This whole process seems awfully difficult and stressful, and I want to just tell them to forget it, but I finally have results and could assist another family like ours by simply not going away. I'm very good at not going away. A quitter I am not.
It's worth a shot, anyway.
Today did not go especially well in general. Erik officially hates school and tells me he is not going the entire drive there. When we arrived, the street was so slick that at one point Erik was moving without actually moving his feet. He looked up at me, confused. By the time we made it to the front of the school, we had a panel of judges (teachers, aides, and bus drivers) critiquing our skating techniques.

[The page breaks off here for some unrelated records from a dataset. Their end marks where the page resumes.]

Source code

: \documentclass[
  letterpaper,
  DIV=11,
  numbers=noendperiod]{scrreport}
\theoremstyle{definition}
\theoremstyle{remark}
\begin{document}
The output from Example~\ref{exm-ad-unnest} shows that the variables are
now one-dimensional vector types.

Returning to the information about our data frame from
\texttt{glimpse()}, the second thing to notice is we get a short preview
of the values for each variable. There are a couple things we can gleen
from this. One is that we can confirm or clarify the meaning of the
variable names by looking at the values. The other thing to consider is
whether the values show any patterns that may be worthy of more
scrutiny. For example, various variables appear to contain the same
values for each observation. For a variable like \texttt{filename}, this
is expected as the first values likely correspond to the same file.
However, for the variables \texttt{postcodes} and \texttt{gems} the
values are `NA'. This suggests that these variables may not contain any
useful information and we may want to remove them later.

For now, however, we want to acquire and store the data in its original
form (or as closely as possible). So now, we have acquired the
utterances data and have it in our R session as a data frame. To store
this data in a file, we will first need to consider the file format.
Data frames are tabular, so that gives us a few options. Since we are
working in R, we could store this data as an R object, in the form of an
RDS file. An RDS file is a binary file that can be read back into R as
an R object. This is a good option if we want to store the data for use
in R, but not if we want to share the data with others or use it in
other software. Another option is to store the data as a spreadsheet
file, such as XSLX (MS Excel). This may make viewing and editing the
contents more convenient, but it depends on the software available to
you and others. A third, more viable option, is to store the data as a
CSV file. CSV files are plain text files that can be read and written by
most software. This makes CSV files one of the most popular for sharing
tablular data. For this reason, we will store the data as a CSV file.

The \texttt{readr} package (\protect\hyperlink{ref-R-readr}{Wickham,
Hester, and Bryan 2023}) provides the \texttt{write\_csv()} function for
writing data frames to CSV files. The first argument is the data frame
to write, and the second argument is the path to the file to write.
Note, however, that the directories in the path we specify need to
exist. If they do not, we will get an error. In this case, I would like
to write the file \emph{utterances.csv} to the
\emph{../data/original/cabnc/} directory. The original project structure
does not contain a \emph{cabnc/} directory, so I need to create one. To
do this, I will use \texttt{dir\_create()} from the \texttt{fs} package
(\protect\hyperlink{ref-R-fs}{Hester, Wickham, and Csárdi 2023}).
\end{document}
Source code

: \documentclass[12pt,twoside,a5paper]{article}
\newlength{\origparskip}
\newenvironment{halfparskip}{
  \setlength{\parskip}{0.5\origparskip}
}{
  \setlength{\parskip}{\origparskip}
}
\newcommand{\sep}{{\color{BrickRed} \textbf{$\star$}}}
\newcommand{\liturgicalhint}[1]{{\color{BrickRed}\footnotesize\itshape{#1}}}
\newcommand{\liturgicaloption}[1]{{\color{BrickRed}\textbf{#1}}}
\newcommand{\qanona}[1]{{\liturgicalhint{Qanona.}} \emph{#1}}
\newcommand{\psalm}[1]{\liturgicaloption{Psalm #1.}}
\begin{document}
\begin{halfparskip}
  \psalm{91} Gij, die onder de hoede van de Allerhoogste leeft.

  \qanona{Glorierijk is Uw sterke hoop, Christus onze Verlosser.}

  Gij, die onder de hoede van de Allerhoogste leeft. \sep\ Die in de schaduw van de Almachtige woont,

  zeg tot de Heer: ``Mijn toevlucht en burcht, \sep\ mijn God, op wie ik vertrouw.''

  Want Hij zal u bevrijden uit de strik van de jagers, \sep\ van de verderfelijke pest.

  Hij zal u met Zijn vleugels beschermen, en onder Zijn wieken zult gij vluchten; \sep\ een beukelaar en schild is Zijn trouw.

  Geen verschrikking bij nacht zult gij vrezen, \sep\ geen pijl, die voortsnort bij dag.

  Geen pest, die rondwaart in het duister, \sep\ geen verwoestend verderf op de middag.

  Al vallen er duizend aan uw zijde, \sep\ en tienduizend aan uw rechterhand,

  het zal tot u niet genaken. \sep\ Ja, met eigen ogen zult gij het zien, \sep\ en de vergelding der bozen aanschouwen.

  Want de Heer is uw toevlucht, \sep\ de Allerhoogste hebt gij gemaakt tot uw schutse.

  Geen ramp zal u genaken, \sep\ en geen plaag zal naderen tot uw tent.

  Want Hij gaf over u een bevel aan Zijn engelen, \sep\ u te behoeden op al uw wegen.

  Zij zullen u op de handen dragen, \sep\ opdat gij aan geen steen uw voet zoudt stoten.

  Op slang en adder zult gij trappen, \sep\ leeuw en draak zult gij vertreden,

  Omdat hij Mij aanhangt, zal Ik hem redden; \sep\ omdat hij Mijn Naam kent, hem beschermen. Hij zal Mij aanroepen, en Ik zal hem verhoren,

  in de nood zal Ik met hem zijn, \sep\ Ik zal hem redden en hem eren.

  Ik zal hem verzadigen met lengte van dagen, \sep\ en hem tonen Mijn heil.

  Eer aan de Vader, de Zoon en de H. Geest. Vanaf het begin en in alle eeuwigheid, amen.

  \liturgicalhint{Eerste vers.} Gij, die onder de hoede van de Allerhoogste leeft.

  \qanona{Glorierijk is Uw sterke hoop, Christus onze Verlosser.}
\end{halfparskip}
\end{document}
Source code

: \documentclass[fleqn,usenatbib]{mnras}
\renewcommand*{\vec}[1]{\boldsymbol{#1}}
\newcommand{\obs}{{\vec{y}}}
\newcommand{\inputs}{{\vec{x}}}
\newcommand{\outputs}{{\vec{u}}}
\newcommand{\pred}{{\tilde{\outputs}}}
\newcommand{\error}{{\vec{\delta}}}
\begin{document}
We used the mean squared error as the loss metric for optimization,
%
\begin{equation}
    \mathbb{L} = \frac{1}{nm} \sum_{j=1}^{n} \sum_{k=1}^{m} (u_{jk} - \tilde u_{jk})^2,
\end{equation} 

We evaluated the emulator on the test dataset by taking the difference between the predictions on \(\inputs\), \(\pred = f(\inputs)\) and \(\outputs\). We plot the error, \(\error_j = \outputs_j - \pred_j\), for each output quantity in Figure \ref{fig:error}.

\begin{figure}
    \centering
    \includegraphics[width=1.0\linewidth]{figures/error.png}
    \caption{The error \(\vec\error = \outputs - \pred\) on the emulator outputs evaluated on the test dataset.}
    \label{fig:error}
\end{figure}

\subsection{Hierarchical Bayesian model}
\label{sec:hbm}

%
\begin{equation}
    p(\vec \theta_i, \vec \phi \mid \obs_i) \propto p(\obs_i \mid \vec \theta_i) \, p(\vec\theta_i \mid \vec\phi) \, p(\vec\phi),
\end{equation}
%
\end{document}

Erik apparently soaked his jeans around his diaper somehow at school, as he came home in his spare ones with urine-soaked britches in a plastic baggie in his backpack. I haven't begun toilet training, as he tells me no every time I bring it up, like everything else I suggest. We warred over lunch, naptime, not pounding on my computer keyboard, etc. I was a punching bag once again. He did sleep long enough that I got my work done so I won't have to work this evening. My head is pounding.
It might be a good idea to send me good vibes, say a prayer, or chant something appropriate in my honor tomorrow. I really would like to avoid making a complete ass of myself, smacking someone with the Old Testament, or, heaven forbid, crying in front of these women. I really, really don't want to cry.